INFORMATION PROVIDED
• • • • •
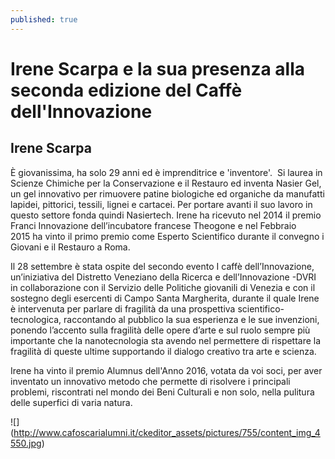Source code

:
 ```yaml
---
published: true
---
```

# Irene Scarpa e la sua presenza alla seconda edizione del Caffè dell'Innovazione

## Irene Scarpa

È giovanissima, ha solo 29 anni ed è imprenditrice e 'inventore'. 
Si laurea in Scienze Chimiche per la Conservazione e il Restauro ed inventa Nasier Gel, un gel innovativo per rimuovere patine biologiche ed organiche da manufatti lapidei, pittorici, tessili, lignei e cartacei. Per portare avanti il suo lavoro in questo settore fonda quindi Nasiertech. Irene ha ricevuto nel 2014 il premio Franci Innovazione dell’incubatore francese Theogone e nel Febbraio 2015 ha vinto il primo premio come Esperto Scientifico durante il convegno i Giovani e il Restauro a Roma.

Il 28 settembre è stata ospite del secondo evento I caffè dell’Innovazione, un’iniziativa del Distretto Veneziano della Ricerca e dell’Innovazione -DVRI in collaborazione con il Servizio delle Politiche giovanili di Venezia e con il sostegno degli esercenti di Campo Santa Margherita, durante il quale Irene è intervenuta per parlare di fragilità da una prospettiva scientifico-tecnologica, raccontando al pubblico la sua esperienza e le sue invenzioni, ponendo l’accento sulla fragilità delle opere d’arte e sul ruolo sempre più importante che la nanotecnologia sta avendo nel permettere di rispettare la fragilità di queste ultime supportando il dialogo creativo tra arte e scienza.

Irene ha vinto il premio Alumnus dell'Anno 2016, votata da voi soci, per aver inventato un innovativo metodo che permette di risolvere i principali problemi, riscontrati nel mondo dei Beni Culturali e non solo, nella pulitura delle superfici di varia natura.

![]
(http://www.cafoscarialumni.it/ckeditor_assets/pictures/755/content_img_4550.jpg)
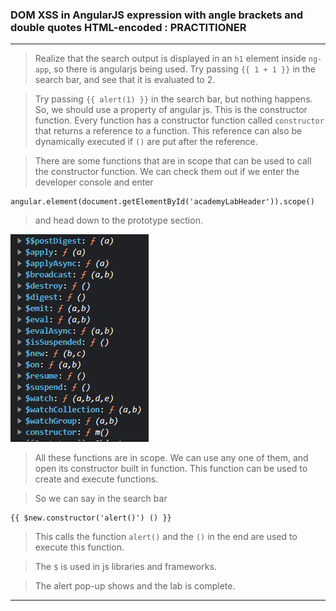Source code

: ### DOM XSS in AngularJS expression with angle brackets and double quotes HTML-encoded : PRACTITIONER

---

> Realize that the search output is displayed in an `h1` element inside `ng-app`, so there is angularjs being used.
> Try passing `{{ 1 + 1 }}` in the search bar, and see that it is evaluated to 2.

> Try passing `{{ alert(1) }}` in the search bar, but nothing happens.
> So, we should use a property of angular js. This is the constructor function.
> Every function has a constructor function called `constructor` that returns a reference to a function.
> This reference can also be dynamically executed if `()` are put after the reference.

> There are some functions that are in scope that can be used to call the constructor function.
> We can check them out if we enter the developer console and enter
```
angular.element(document.getElementById('academyLabHeader')).scope()
```
>and head down to the prototype section.

![funcs](./screenshots/functions.png)

> All these functions are in scope. We can use any one of them, and open its constructor built in function.
> This function can be used to create and execute functions.

> So we can say in the search bar
```
{{ $new.constructor('alert()') () }}
```
> This calls the function `alert()` and the `()` in the end are used to execute this function.

> The `$` is used in js libraries and frameworks.

> The alert pop-up shows and the lab is complete.

---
• • • • •
DIRECTIONS FOR THIS TASK
Scan the material for the word "reference". Return every line where it is found.

SOLUTION BELOW
> Every function has a constructor function called `constructor` that returns a reference to a function.
> This reference can also be dynamically executed if `()` are put after the reference.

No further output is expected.